Task goal
How many lines in the records below contain the word "associated"? Answer with the number alone.

#####

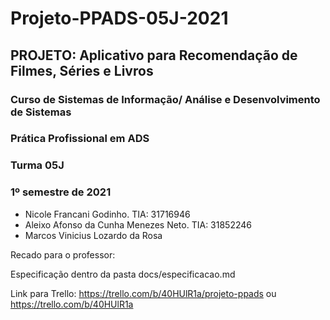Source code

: # Projeto-PPADS-05J-2021

<h2> PROJETO: Aplicativo para Recomendação de Filmes, Séries e Livros </h2>
<h3> Curso de Sistemas de Informação/ Análise e Desenvolvimento de Sistemas </h3> 
<h3> Prática Profissional em ADS </h3>
<h3> Turma 05J </h3>
<h3>1º semestre de 2021</h3>

* Nicole Francani Godinho. TIA: 31716946
* Aleixo Afonso da Cunha Menezes Neto. TIA: 31852246
* Marcos Vinicius Lozardo da Rosa


Recado para o professor:

Especificação dentro da pasta docs/especificacao.md

Link para Trello: https://trello.com/b/40HUlR1a/projeto-ppads ou https://trello.com/b/40HUlR1a

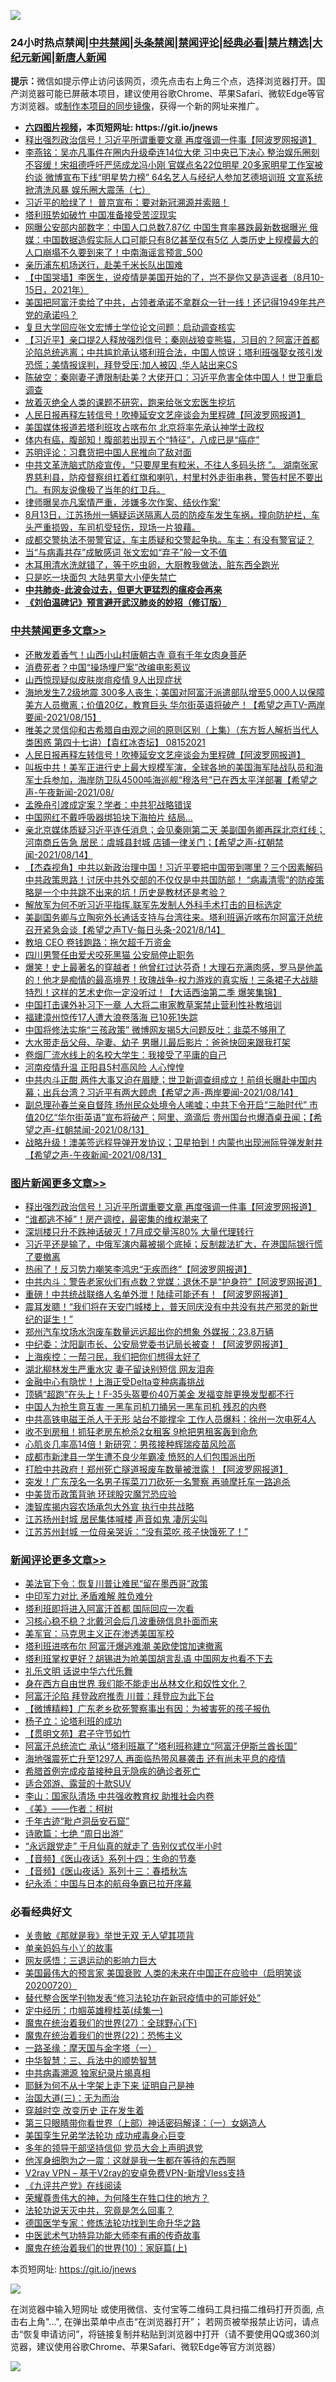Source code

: ![](https://raw.githubusercontent.com/fqnews/bnews/master/64photo/fqnews-qr.jpg)

<div id="tt">
<h3>24小时热点禁闻|<a href="#%E4%B8%AD%E5%85%B1%E7%A6%81%E9%97%BB%E6%9B%B4%E5%A4%9A%E6%96%87%E7%AB%A0">中共禁闻</a>|<a href="#%E5%9B%BE%E7%89%87%E6%96%B0%E9%97%BB%E6%9B%B4%E5%A4%9A%E6%96%87%E7%AB%A0">头条禁闻</a>|<a href="#%E6%96%B0%E9%97%BB%E8%AF%84%E8%AE%BA%E6%9B%B4%E5%A4%9A%E6%96%87%E7%AB%A0">禁闻评论|<a href="#%E5%BF%85%E7%9C%8B%E7%BB%8F%E5%85%B8%E5%A5%BD%E6%96%87">经典必看|<a href="/video.md#%E7%A6%81%E7%89%87%E7%B2%BE%E9%80%89">禁片精选</a>|<a href="https://github.com/fqnews/djy/blob/master/gb/nf1351518.md#1">大纪元新闻</a>|<a href="https://github.com/fqnews/ntdtv/blob/master/gb/prog204.md#1">新唐人新闻</a></h3>
<div><b>提示：</b>微信如提示停止访问该网页，须先点击右上角三个点，选择浏览器打开。国产浏览器可能已屏蔽本项目，建议使用谷歌Chrome、苹果Safari、微软Edge等官方浏览器。或<a href="https://github.com/fqnews/bnews/blob/master/%E5%88%B6%E4%BD%9Cgit%E7%A6%81%E9%97%BB%E9%95%9C%E5%83%8F.md">制作本项目的同步镜像</a>，获得一个新的网址来推广。</div>
<ul>
<li><b><a href="http://d1.bdrive.tk/64.mp4" target="_blank">六四图片视频</a>，本页短网址: https://git.io/jnews</b></li>
<li><a href="/topimagenews/20210815/1606732.md">释出强烈政治信号！习近平所谓重要文章 再度强调一件事【阿波罗网报道】</a></li>
<li><a href="/comments/20210815/1606739.md">李燕铭：吴亦凡事件在圈内升级牵连14位大佬 习中央已下决心 整治娱乐圈刻不容缓！宋祖德呼吁严惩成龙冯小刚 官媒点名22位明星 20多家明星工作室被约谈 微博宣布下线“明星势力榜” 64名艺人与经纪人参加艺德培训班 文宣系统掀清洗风暴 娱乐圈大震荡（七）</a></li>
<li><a href="/bannedvideo/20210815/1606848.md">习近平的脸绿了！    普京宣布：要对新冠溯源并索赔！</a></li>
<li><a href="/bannedvideo/20210815/1606764.md">塔利班势如破竹 中国准备接受苦涩现实</a></li>
<li><a href="/comments/20210816/1606877.md">网曝公安部内部数字：中国人口总数7.87亿 中国生育率暴跌最新数据曝光 俄媒：中国数据造假实际人口可能只有8亿甚至仅有5亿 人类历史上规模最大的人口崩塌不久要到来了！中南海谣言预言_500</a></li>
<li><a href="/cnnews/20210815/1606784.md">亲历浦东机场送行，赴美千米长队出国难</a></li>
<li><a href="/baitai/20210815/1606744.md">【中国哭墙】李医生，说疫情是美国开始的了，岂不是你又是造谣者（8月10-15日，2021年）</a></li>
<li><a href="/bannedvideo/20210816/1606922.md">美国把阿富汗卖给了中共，占领者承诺不拿群众一针一线！还记得1949年共产党的承诺吗？</a></li>
<li><a href="/baitai/20210815/1606674.md">复旦大学回应张文宏博士学位论文问题：启动调查核实</a></li>
<li><a href="/bannedvideo/20210816/1606887.md">【习近平】亲口提2人释放强烈信号；秦刚战狼变熊猫，习目的？阿富汗首都沦陷总统逃离；中共尴尬承认塔利班合法，中国人惊讶；塔利班强娶女孩引发恐慌；美情报误判，拜登受压;加人被囚 ,华人站出来CS</a></li>
<li><a href="/bannedvideo/20210815/1606772.md">陈破空：秦刚妻子遭限制赴美？大佬开口：习近平危害全体中国人！世卫重启调查</a></li>
<li><a href="/cnnews/20210816/1606907.md">放着灭绝全人类的课题不研究，跑来给张文宏医生挖坑</a></li>
<li><a href="/cbnews/20210815/1606685.md">人民日报再释左转信号！吹捧延安文艺座谈会为里程碑【阿波罗网报道】</a></li>
<li><a href="/worldnews/20210815/1606760.md">美国媒体报道若塔利班攻占喀布尔 北京将率先承认神学士政权</a></li>
<li><a href="/health/20210815/1606721.md">体内有癌，腹部知！腹部若出现五个“特征”，八成已是“癌症”</a></li>
<li><a href="/comments/20210815/1606763.md">苏明评论：习蠢货把中国人民推向了敌对面</a></li>
<li><a href="/bannedvideo/20210815/1606737.md">中共文革洗脑式防疫宣传，“只要屋里有粒米，不往人多码头挤 ”。 湖南张家界慈利县，防疫督察组扛着红旗和喇叭，村里村外走街串巷，警告村民不要出门。有网友说像极了当年的红卫兵。</a></li>
<li><a href="/yule/20210816/1606875.md">律师曝吴亦凡案情严重，涉嫌多次作案、结伙作案‘</a></li>
<li><a href="/bannedvideo/20210815/1606753.md">8月13日，江苏扬州一辆疑运送隔离人员的防疫车发生车祸，撞向防护栏，车头严重损毁，车司机受轻伤，现场一片狼藉。</a></li>
<li><a href="/bannedvideo/20210815/1606726.md">成都交警执法不带警官证，车主质疑和交警起争执。车主：有没有警官证？</a></li>
<li><a href="/baitai/20210815/1606789.md">当“与病毒共存”成敏感词 张文宏如“弃子”般一文不值</a></li>
<li><a href="/lifebaike/20210815/1606735.md">木耳用清水洗就错了，等于吃虫卵，大厨教我做法，脏东西全跑光</a></li>
<li><a href="/cnnews/20210816/1606902.md">只是吃一块面包 大陆男童大小便失禁亡</a></li>
<li><b><a href="/comments/20200211/1275071.md" target="_blank">中共肺炎-此波会过去，但更大更猛烈的瘟疫会再来</a></b></li>
<li><b><a href="/comments/20200207/1272816.md" target="_blank">《刘伯温碑记》预言避开武汉肺炎的妙招（修订版）</a></b></li>
</ul>
</div>

<div class="catlist">
<h3><a href="/cbnews/" target="_blank">中共禁闻</a><span><a href="/cbnews/" target="_blank" rel="nofollow">更多文章>></a></span></h3>
<ul>
<li><a href="/cbnews/20210816/1606927.md" target="_blank">还散发着香气！山西小山村唐朝古寺 竟有千年女肉身菩萨</a></li>
<li><a href="/cbnews/20210816/1606901.md" target="_blank">消费死者？中国“操场埋尸案”改编电影惹议</a></li>
<li><a href="/cbnews/20210815/1606831.md" target="_blank">山西惊现疑似皮肤炭疽疫情 9人出现症状</a></li>
<li><a href="/comments/20210815/1606795.md" target="_blank">海地发生7.2级地震 300多人丧生；美国对阿富汗派遣部队增至5,000人以保障美方人员撤离；价值20亿，教育巨头 华尔街英语将破产！【希望之声TV-两岸要闻-2021/08/15】</a></li>
<li><a href="/comments/20210815/1606747.md" target="_blank">唯美之灵信仰和古希腊自由观之间的原则区别（上集）（东方哲人解析当代人类困惑  第四十七讲）【袁红冰杏坛】 08152021</a></li>
<li><a href="/cbnews/20210815/1606685.md" target="_blank">人民日报再释左转信号！吹捧延安文艺座谈会为里程碑【阿波罗网报道】</a></li>
<li><a href="/comments/20210815/1606646.md" target="_blank">叫板中共！美军正进行史上最大规模军演，全球各地的美国海军陆战队员和海军士兵参加，海岸防卫队4500吨海巡舰“穆洛号”已在西太平洋部署【希望之声-午夜新闻-2021/08/</a></li>
<li><a href="/cbnews/20210815/1606640.md" target="_blank">孟晚舟引渡成定案？学者：中共犯战略错误</a></li>
<li><a href="/cbnews/20210815/1606633.md" target="_blank">中国网红不戴呼吸器绑铅块下海拍片 结局…</a></li>
<li><a href="/comments/20210815/1606626.md" target="_blank">亲北京媒体质疑习近平连任消息；会见秦刚第二天 美副国务卿再踩北京红线；河南商丘告急 居民：虞城县封城 店铺一律关门；【希望之声-红朝禁闻-2021/08/14】</a></li>
<li><a href="/comments/20210815/1606572.md" target="_blank">【杰森视角】中共以新政治理中国！习近平要把中国带到哪里？三个因素解码中共政策思路！讨厌中共外交部的不仅仅是中共国防部！ “病毒清零”的防疫策略是一个中共跳不出来的坑！历史是教材还是考验？</a></li>
<li><a href="/comments/20210815/1606502.md" target="_blank">解放军为何不听习近平指挥.联军先发制人外科手术打击的目标选定</a></li>
<li><a href="/comments/20210815/1606490.md" target="_blank">美副国务卿与立陶宛外长通话支持与台湾往来。塔利班逼近喀布尔阿富汗总统召开紧急会谈【希望之声TV-每日头条-2021/8/14】</a></li>
<li><a href="/cbnews/20210815/1606481.md" target="_blank">教培 CEO 卷钱跑路：拖欠超千万资金</a></li>
<li><a href="/cbnews/20210815/1606480.md" target="_blank">四川男警任由爱犬咬死黑猫 公安局停止职务</a></li>
<li><a href="/comments/20210815/1606466.md" target="_blank">爆笑！史上最著名的穿越者！他曾红过达芬奇！大理石充满肉感，罗马是他盖的！他才是痴情的最高境界！玫瑰战争-权力游戏的真实版！三条裙子大战腓特烈！这样的艺术史你一定没听过！【大话西油第二季 爆笑集锦】</a></li>
<li><a href="/cbnews/20210815/1606457.md" target="_blank">中国打击课外补习下一章 人大将二审家教草案禁止营利性补教培训</a></li>
<li><a href="/cbnews/20210815/1606456.md" target="_blank">福建漳州惊传17人遭大浪卷落海 已10死1失踪</a></li>
<li><a href="/cbnews/20210815/1606416.md" target="_blank">中国将修法实施“三孩政策” 微博网友揭5大问题反吐：韭菜不够用了</a></li>
<li><a href="/cbnews/20210815/1606415.md" target="_blank">大水带走岳父母、孕妻、幼子 男曝儿最后影片：爸爸快回来跟我打架</a></li>
<li><a href="/cbnews/20210814/1606387.md" target="_blank">卷烟厂流水线上的名校大学生：我接受了平庸的自己</a></li>
<li><a href="/cbnews/20210814/1606366.md" target="_blank">河南疫情升温 正阳县5村高风险 人心惶惶</a></li>
<li><a href="/comments/20210814/1606313.md" target="_blank">中共内斗正酣 两件大事又迫在眉睫；世卫新调查组成立！前组长曝赴中国内幕；出兵台湾？习近平有两大顾虑【希望之声-两岸要闻-2021/08/14】</a></li>
<li><a href="/comments/20210814/1606244.md" target="_blank">副总理孙春兰亲自督阵  扬州民众处境令人唏嘘；中共下令开启“三胎时代”   市值20亿“华尔街英语”宣布将破产；阿里、滴滴后 贵州国台也爆酒桌丑闻；【希望之声-红朝禁闻-2021/08/13】</a></li>
<li><a href="/comments/20210814/1606185.md" target="_blank">战略升级！澳美签远程导弹开发协议；卫星拍到！内蒙也出现洲际导弹发射井【希望之声-午夜新闻-2021/08/13】</a></li>

</ul>
</div>
<div class="catlist">
<h3><a href="/topimagenews/" target="_blank">图片新闻</a><span><a href="/topimagenews/" target="_blank" rel="nofollow">更多文章>></a></span></h3>
<ul>
<li><a href="/topimagenews/20210815/1606732.md" target="_blank">释出强烈政治信号！习近平所谓重要文章 再度强调一件事【阿波罗网报道】</a></li>
<li><a href="/topimagenews/20210815/1606550.md" target="_blank">“谁都逃不掉”！房产调控，最密集的维权潮来了</a></li>
<li><a href="/topimagenews/20210814/1606386.md" target="_blank">深圳楼只升不跌神话破灭！7月成交量泻80% 大量代理转行</a></li>
<li><a href="/topimagenews/20210814/1606316.md" target="_blank">习近平还是输了，中俄军演内幕被揭个底掉；反制裁法扩大，在港国际银行慌了要撤离</a></li>
<li><a href="/topimagenews/20210814/1606285.md" target="_blank">热闹了！反习势力嘲笑李鸿忠“无疾而终”【阿波罗网报道】</a></li>
<li><a href="/topimagenews/20210814/1606238.md" target="_blank">中共内斗：警告老家伙们有点数？党媒：退休不是“护身符”【阿波罗网报道】</a></li>
<li><a href="/topimagenews/20210814/1606153.md" target="_blank">重磅！中共统战联络人名单外泄！陆续可能还有！【阿波罗网报道】</a></li>
<li><a href="/topimagenews/20210814/1606114.md" target="_blank">震耳发聩！“我们将在天安门城楼上，普天同庆没有中共没有共产邪灵的新世纪的诞生！”</a></li>
<li><a href="/topimagenews/20210813/1605663.md" target="_blank">郑州汽车坟场水泡废车数量远远超出你的想象 外媒报：23.8万辆</a></li>
<li><a href="/topimagenews/20210813/1605562.md" target="_blank">中纪委：沈阳副市长、公安局党委书记局长被查！【阿波罗网报道】</a></li>
<li><a href="/topimagenews/20210813/1605497.md" target="_blank">上海疾控：一帮刁民，我们把你们想得太好了</a></li>
<li><a href="/topimagenews/20210813/1605359.md" target="_blank">湖北柳林发生严重水灾 妻子留诀别短信 网友泪奔</a></li>
<li><a href="/topimagenews/20210813/1605333.md" target="_blank">金融中心有隐忧！上海正受Delta变种病毒挑战</a></li>
<li><a href="/topimagenews/20210813/1605289.md" target="_blank">顶辆“超跑”在头上！F-35头盔要价40万美金 发福变胖更换发型都不行</a></li>
<li><a href="/topimagenews/20210812/1605020.md" target="_blank">中国人为抢生意互害 一黑车司机刀捅另一黑车司机 残忍的内卷</a></li>
<li><a href="/topimagenews/20210812/1604972.md" target="_blank">中共高铁电磁王杀人于无形 站台不能撑伞 工作人员爆料：徐州一次电死4人</a></li>
<li><a href="/topimagenews/20210812/1604730.md" target="_blank">收不到房租！抓狂老房东枪杀2女租客 9枪把男租客轰到命危</a></li>
<li><a href="/topimagenews/20210812/1604658.md" target="_blank">心肌炎几率高14倍！新研究：男孩接种辉瑞疫苗风险高</a></li>
<li><a href="/topimagenews/20210812/1604636.md" target="_blank">成都市新津县一学生遭不良少年霸凌 愤怒的人们包围派出所</a></li>
<li><a href="/topimagenews/20210811/1604455.md" target="_blank">打脸中共政府！郑州死亡隧道报废车数量被泄露！【阿波罗网报道】</a></li>
<li><a href="/topimagenews/20210811/1604366.md" target="_blank">突发！广东茂名一名男子挥菜刀刀砍死一名警察 再骑摩托车一路追杀</a></li>
<li><a href="/topimagenews/20210811/1604031.md" target="_blank">中美货币政策背驰 环球股灾魔咒恐应验</a></li>
<li><a href="/topimagenews/20210811/1604002.md" target="_blank">澳智库揭内容农场承包大外宣 执行中共战略</a></li>
<li><a href="/topimagenews/20210810/1603766.md" target="_blank">江苏扬州封城 居民集体喊楼 声音如鬼 凄厉尖叫</a></li>
<li><a href="/topimagenews/20210810/1603757.md" target="_blank">江苏苏州封城 一位母亲哭诉：“没有菜吃 孩子快饿死了！”</a></li>

</ul>
</div>
<div class="catlist">
<h3><a href="/comments/" target="_blank">新闻评论</a><span><a href="/comments/" target="_blank" rel="nofollow">更多文章>></a></span></h3>
<ul>
<li><a href="/comments/20210816/1607078.md" target="_blank">美法官下令：恢复川普让难民“留在墨西哥”政策</a></li>
<li><a href="/comments/20210816/1607075.md" target="_blank">中印军力对比 矛盾难解 胜负难分</a></li>
<li><a href="/comments/20210816/1607074.md" target="_blank">塔利班即将进入阿富汗首都 国际回应一次看</a></li>
<li><a href="/comments/20210816/1607037.md" target="_blank">习核心稳不稳？北戴河会后几波重磅信息扑面而来</a></li>
<li><a href="/comments/20210816/1607036.md" target="_blank">美军官：马克思主义正在渗透美国军校</a></li>
<li><a href="/comments/20210816/1607015.md" target="_blank">塔利班进喀布尔 阿富汗爆逃难潮 美欧使馆加速撤离</a></li>
<li><a href="/comments/20210816/1607012.md" target="_blank">塔利班掌权更好？胡锡进为呛美国胡言乱语 中国网友也看不下去</a></li>
<li><a href="/comments/20210816/1607011.md" target="_blank">礼乐文明 话说中华六代乐舞</a></li>
<li><a href="/comments/20210816/1607010.md" target="_blank">身在西方自由世界 我们能不能走出丛林文化和奴性文化？</a></li>
<li><a href="/comments/20210816/1607008.md" target="_blank">阿富汗沦陷 拜登政府推责 川普：拜登应为此下台</a></li>
<li><a href="/comments/20210816/1607002.md" target="_blank">【微博精粹】广东老乡砍死警察事出有因：为被害死的孩子报仇</a></li>
<li><a href="/comments/20210816/1606993.md" target="_blank">杨子立：论塔利班的成功</a></li>
<li><a href="/comments/20210816/1606992.md" target="_blank">【贯明文苑】君子守节如竹</a></li>
<li><a href="/comments/20210816/1606991.md" target="_blank">阿富汗总统流亡 承认“塔利班赢了”塔利班称建立“阿富汗伊斯兰酋长国”</a></li>
<li><a href="/comments/20210816/1606990.md" target="_blank">海地强震死亡升至1297人 再面临热带风暴袭击 还有尚未平息的疫情</a></li>
<li><a href="/comments/20210816/1606988.md" target="_blank">希腊首例完成疫苗接种且无隐疾的确诊者死亡</a></li>
<li><a href="/comments/20210816/1606984.md" target="_blank">适合郊游、露营的十款SUV</a></li>
<li><a href="/comments/20210816/1606969.md" target="_blank">李山：国家队清场 中共强收教育权 助推社会内卷</a></li>
<li><a href="/comments/20210816/1606968.md" target="_blank">《美》——作者：柯树</a></li>
<li><a href="/comments/20210816/1606967.md" target="_blank">千年古迹“毗卢洞岳安石窟”</a></li>
<li><a href="/comments/20210816/1606966.md" target="_blank">诗歌篇：七绝 “周日出游”</a></li>
<li><a href="/comments/20210816/1606965.md" target="_blank">“永远跟党走” 于月仙真的就走了 告别仪式仅半小时</a></li>
<li><a href="/comments/20210816/1606964.md" target="_blank">【音频】《医山夜话》系列十四：生命的节奏</a></li>
<li><a href="/comments/20210816/1606963.md" target="_blank">【音频】《医山夜话》系列十三：春捂秋冻</a></li>
<li><a href="/comments/20210816/1606957.md" target="_blank">纪永添：中国与日本的航母争霸已拉开序幕</a></li>

</ul>
</div>

<div class="catlist">
<h3>必看经典好文</h3>
<ul>
<li><a href="/topimagenews/20170331/738673.md" target="_blank">关贵敏《那就是我》举世无双 无人望其项背</a></li>
<li><a href="/cbnews/20210518/1548912.md" target="_blank">单亲妈妈与小丫的故事</a></li>
<li><a href="/cbnews/20200126/1265515.md" target="_blank">网友感悟：三退运动的影响力巨大</a></li>
<li><a href="/bannedvideo/20210227/1495046.md" target="_blank">美国最伟大的预言家 美国衰败 人类的未来在中国正在应验中（启明笑谈20200720）</a></li>
<li><a href="/comments/20210403/1518906.md" target="_blank">替代整合医学刊物发表“修习法轮功在新冠疫情中的可能好处”</a></li>
<li><a href="/tculture/20161028/606931.md" target="_blank">定中经历：巾帼英雄穆桂英(续集一)</a></li>
<li><a href="/comments/20181224/1052333.md" target="_blank">魔鬼在统治着我们的世界(27)：全球野心(下)</a></li>
<li><a href="/comments/20180804/981524.md" target="_blank">魔鬼在统治着我们的世界(22)：恐怖主义</a></li>
<li><a href="/tculture/20160806/568214.md" target="_blank">一路圣缘：摩天国与金字塔（一）</a></li>
<li><a href="/comments/20200605/783248.md" target="_blank">中华智慧：三、兵法中的顺势智慧</a></li>
<li><a href="/ccpdope/20200412/1311165.md" target="_blank">中共病毒溯源 独家纪录片揭真相</a></li>
<li><a href="/ccpdope/20190803/1168965.md" target="_blank">耶稣为何不从十字架上走下来 证明自己是神</a></li>
<li><a href="/cbnews/20180309/912114.md" target="_blank">治国大道(三)：无为而治</a></li>
<li><a href="/comments/20200626/1259925.md" target="_blank">穿越时空 改变历史 正在发生着</a></li>
<li><a href="/comments/20200426/1319648.md" target="_blank">第三只眼睛带你看世界（上部）神话密码解译：（一）女娲造人</a></li>
<li><a href="/comments/20210509/1542373.md" target="_blank">美国孪生兄弟学法轮功 成功戒毒身心巨变</a></li>
<li><a href="/comments/20210307/1500218.md" target="_blank">多年的领导干部坚持信仰 党员大会上声明退党</a></li>
<li><a href="/topimagenews/20210219/1489990.md" target="_blank">他浑身细胞为之一震：这就是我一生都在等待的东西啊</a></li>
<li><a href="/comments/20210402/1257608.md" target="_blank">V2ray VPN &#8211; 基于V2ray的安卓免费VPN-新增Vless支持</a></li>
<li><a href="/bookonline/20131116/201057.md" target="_blank">《九评共产党》在线阅读</a></li>
<li><a href="/comments/20200618/1346830.md" target="_blank">荣耀尊贵伟大的神，为何降生在牲口住的地方？</a></li>
<li><a href="/comments/20210308/1500552.md" target="_blank">法轮功说天灭中共，究竟是怎么回事？</a></li>
<li><a href="/comments/20200607/783186.md" target="_blank">德国医学专家：修炼法轮功找到生命升华之路</a></li>
<li><a href="/comments/20210810/1603664.md" target="_blank">中医武术气功特异功能大师李有甫的传奇故事</a></li>
<li><a href="/topimagenews/20180529/950153.md" target="_blank">魔鬼在统治着我们的世界(10)：家庭篇(上)</a></li>

</ul>
</div>

本页短网址: https://git.io/jnews

![](https://raw.githubusercontent.com/fqnews/bnews/master/64photo/fqnews-qr.jpg)

在浏览器中输入短网址 或使用微信、支付宝等二维码工具扫描二维码打开页面, 点击右上角"...", 在弹出菜单中点击“在浏览器打开”； 若网页被举报禁止访问，请点击“恢复申请访问”，将链接复制并粘贴到浏览器中打开（请不要使用QQ或360浏览器，建议使用谷歌Chrome、苹果Safari、微软Edge等官方浏览器）

![](https://raw.githubusercontent.com/fqnews/bnews/master/64photo/wx.jpg)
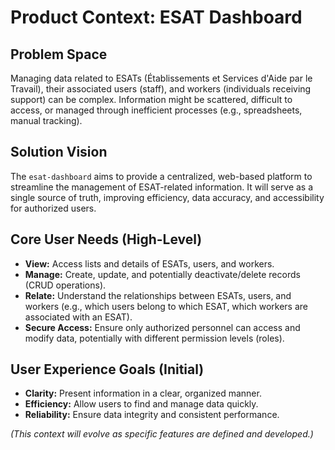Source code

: # Product Context: ESAT Dashboard

## Problem Space

Managing data related to ESATs (Établissements et Services d'Aide par le Travail), their associated users (staff), and workers (individuals receiving support) can be complex. Information might be scattered, difficult to access, or managed through inefficient processes (e.g., spreadsheets, manual tracking).

## Solution Vision

The `esat-dashboard` aims to provide a centralized, web-based platform to streamline the management of ESAT-related information. It will serve as a single source of truth, improving efficiency, data accuracy, and accessibility for authorized users.

## Core User Needs (High-Level)

*   **View:** Access lists and details of ESATs, users, and workers.
*   **Manage:** Create, update, and potentially deactivate/delete records (CRUD operations).
*   **Relate:** Understand the relationships between ESATs, users, and workers (e.g., which users belong to which ESAT, which workers are associated with an ESAT).
*   **Secure Access:** Ensure only authorized personnel can access and modify data, potentially with different permission levels (roles).

## User Experience Goals (Initial)

*   **Clarity:** Present information in a clear, organized manner.
*   **Efficiency:** Allow users to find and manage data quickly.
*   **Reliability:** Ensure data integrity and consistent performance.

*(This context will evolve as specific features are defined and developed.)*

#####

Answer area
2